陶英启看着直爽飒气的一个人,内心其实总带着怯意,平日朋友很少,都是中规中矩的同事关系。
她怔了一下,也扬起笑容。
“好,以后就是朋友了。”
与此同时,季临秋正在书房里埋头写教案,房门被敲响两声。
“请进。”
季国慎不紧不慢踱步进来,弯腰看他在电脑上敲什么。
“你还打算教数学啊?”
“教着好玩,”季临秋往旁边让了一下:“您有事?”
“没事,没事,我就看看。”
季国慎自己搬了把椅子,专注地看他工作。
大概过了十分钟,季临秋还没有忙完,随手又打开一份t,看着屏幕平淡道:“妈又给我找了个相亲对象,是吧。”
季国慎不自然地咳了一声:“怎么突然说这个?”
“您平时哪里会这样。”季临秋把鼠标放到一边,转身看他:“又是谁家女儿?”
季国慎本来还想掩饰一下,被他这么一盯又心虚起来。
说来奇怪,这孩子身上多了股锐气。
以前只觉得他温文有礼,没什么棱角。
是从什么时候……开始变了?
“其实,是我给你找的,你妈看了眼人家的照片,没说什么。”
季临秋没作声,缓缓喝了口水。
季国慎觉得哪里不对劲,也没有马上接着提这件事,而是自己琢磨逻辑。
“不对啊。”老父亲教理科太多年,很快反应过来:“我们也没有要给你包办婚姻,只是张罗着看看能不能帮你碰到合适的人。”

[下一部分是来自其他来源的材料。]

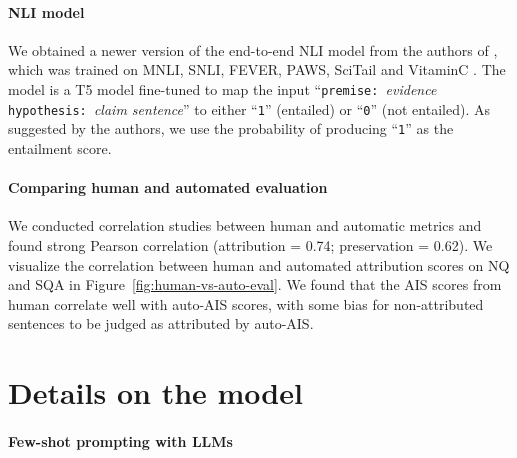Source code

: \paragraph{NLI model} We obtained a newer version of the end-to-end NLI model from the authors of \citet{Honovich2022TRUERF}, which was trained on MNLI, SNLI, FEVER, PAWS, SciTail and VitaminC \cite{williams2017broad,bowman2015large,thorne2018fever,zhang2019paws,khot2018scitail,schuster2021get}.
The model is a T5 model fine-tuned to map the input ``\texttt{premise: }\textit{evidence}\texttt{ hypothesis:   }\textit{claim sentence}'' to either ``\texttt{1}'' (entailed) or ``\texttt{0}'' (not entailed). As suggested by the authors, we use the probability of producing ``\texttt{1}'' as the entailment score.



\paragraph{Comparing human and automated evaluation}
We conducted correlation studies between human and automatic metrics and found strong Pearson correlation (attribution = 0.74; preservation = 0.62).
We visualize the correlation between human and automated attribution scores on NQ and SQA in Figure~\ref{fig:human-vs-auto-eval}. We found that the AIS scores from human correlate well with auto-AIS scores, with some bias for non-attributed sentences to be judged as attributed by auto-AIS.



\section{Details on the model}
\label{app:model-details}

\paragraph{Few-shot prompting with LLMs} \label{section:prompting}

“怎么每次我跟你妈提到这事,搞得像我们两在犯罪一样?”
“临秋,你今年也要满二十八了吧?这难道有哪里不合理吗?”
季临秋看着父亲,有一瞬间很想和他全部讲清楚。
人瞒着事情会特别累。
无论事情大小,只要时间长了,它便会压在心口,让人喘不过气。
他张口想说什么,半晌才道:“我不喜欢女人。”
季国慎像是没听懂,扬起眉毛有些不可思议。
季临秋没有马上说自己喜欢男人,而是把这个信息隐掉。
“以前读高中的时候,有女同学表白不成想强亲我,我没来得及躲,被她亲到了脸。”
“我……很不舒服。”
“后来工作了和女同事有工作往来,能有肢体接触,我也会尽量避开。”
他说这些话时,自己心里也微微有些诧异。
怎么日子一长自己跟姜忘似的,谎话张口就来。
季临秋并不恐女,更不会抗拒和女性的接触。
他只是觉得,有些事总得开一个头,哪怕缓缓渗透进这个家庭里,也比永远深埋地下要来得好。
季国慎愣愣的说不出话,像是碰着晴天霹雳一样。
老人想到了什么,自责起来:“是不是村里那件事,对你有影响?”
“还是我年轻的时候一直不在家,留你妈妈一个人抚养你长大,所以你哪里出了问题?”
季国慎像是碰到什么棘手的麻烦,此刻都开始坐立不安。
“我……这事……临秋,你怎么不早告诉我和你妈妈呢?”
“要不,我们陪你去找个心理医生看看,或者你跟爸讲讲,你是从什么时候开始这样的?”
季临秋身处在这个从未想过的谈话里,有一瞬荒谬地觉得自己终于开始叛逆。
他的青春期度过的很平和,甚至可以说,在遇到姜忘之前根本没有什么青春期。
没有,没有冲动,没有渴求。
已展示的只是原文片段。